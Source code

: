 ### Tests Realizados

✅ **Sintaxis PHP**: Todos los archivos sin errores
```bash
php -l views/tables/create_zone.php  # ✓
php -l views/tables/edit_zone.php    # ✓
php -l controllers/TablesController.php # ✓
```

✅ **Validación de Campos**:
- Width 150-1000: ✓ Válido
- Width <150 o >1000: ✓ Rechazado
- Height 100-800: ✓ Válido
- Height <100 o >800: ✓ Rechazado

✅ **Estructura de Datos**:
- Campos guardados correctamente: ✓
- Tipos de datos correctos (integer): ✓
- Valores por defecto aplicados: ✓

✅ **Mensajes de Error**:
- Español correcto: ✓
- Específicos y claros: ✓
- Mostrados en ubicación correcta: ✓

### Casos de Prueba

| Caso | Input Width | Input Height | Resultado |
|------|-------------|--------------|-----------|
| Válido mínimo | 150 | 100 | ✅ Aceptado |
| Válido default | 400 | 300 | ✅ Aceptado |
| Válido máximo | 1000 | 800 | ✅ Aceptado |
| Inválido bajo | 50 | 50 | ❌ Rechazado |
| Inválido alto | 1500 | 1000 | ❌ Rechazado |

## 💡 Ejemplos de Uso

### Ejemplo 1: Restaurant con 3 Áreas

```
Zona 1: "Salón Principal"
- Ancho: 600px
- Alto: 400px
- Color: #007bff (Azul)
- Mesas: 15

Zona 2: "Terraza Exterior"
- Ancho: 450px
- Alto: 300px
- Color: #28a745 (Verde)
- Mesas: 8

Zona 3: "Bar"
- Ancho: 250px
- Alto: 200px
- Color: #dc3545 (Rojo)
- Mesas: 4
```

****

### EXERCISE AIM
Would you transcribe the entries above exactly as they appear?

### ANSWER BELOW
Source code

: ### Tests Realizados

✅ **Sintaxis PHP**: Todos los archivos sin errores
```bash
php -l views/tables/create_zone.php  # ✓
php -l views/tables/edit_zone.php    # ✓
php -l controllers/TablesController.php # ✓
```

✅ **Validación de Campos**:
- Width 150-1000: ✓ Válido
- Width <150 o >1000: ✓ Rechazado
- Height 100-800: ✓ Válido
- Height <100 o >800: ✓ Rechazado

✅ **Estructura de Datos**:
- Campos guardados correctamente: ✓
- Tipos de datos correctos (integer): ✓
- Valores por defecto aplicados: ✓

✅ **Mensajes de Error**:
- Español correcto: ✓
- Específicos y claros: ✓
- Mostrados en ubicación correcta: ✓

### Casos de Prueba

| Caso | Input Width | Input Height | Resultado |
|------|-------------|--------------|-----------|
| Válido mínimo | 150 | 100 | ✅ Aceptado |
| Válido default | 400 | 300 | ✅ Aceptado |
| Válido máximo | 1000 | 800 | ✅ Aceptado |
| Inválido bajo | 50 | 50 | ❌ Rechazado |
| Inválido alto | 1500 | 1000 | ❌ Rechazado |

## 💡 Ejemplos de Uso

### Ejemplo 1: Restaurant con 3 Áreas

```
Zona 1: "Salón Principal"
- Ancho: 600px
- Alto: 400px
- Color: #007bff (Azul)
- Mesas: 15

Zona 2: "Terraza Exterior"
- Ancho: 450px
- Alto: 300px
- Color: #28a745 (Verde)
- Mesas: 8

Zona 3: "Bar"
- Ancho: 250px
- Alto: 200px
- Color: #dc3545 (Rojo)
- Mesas: 4
```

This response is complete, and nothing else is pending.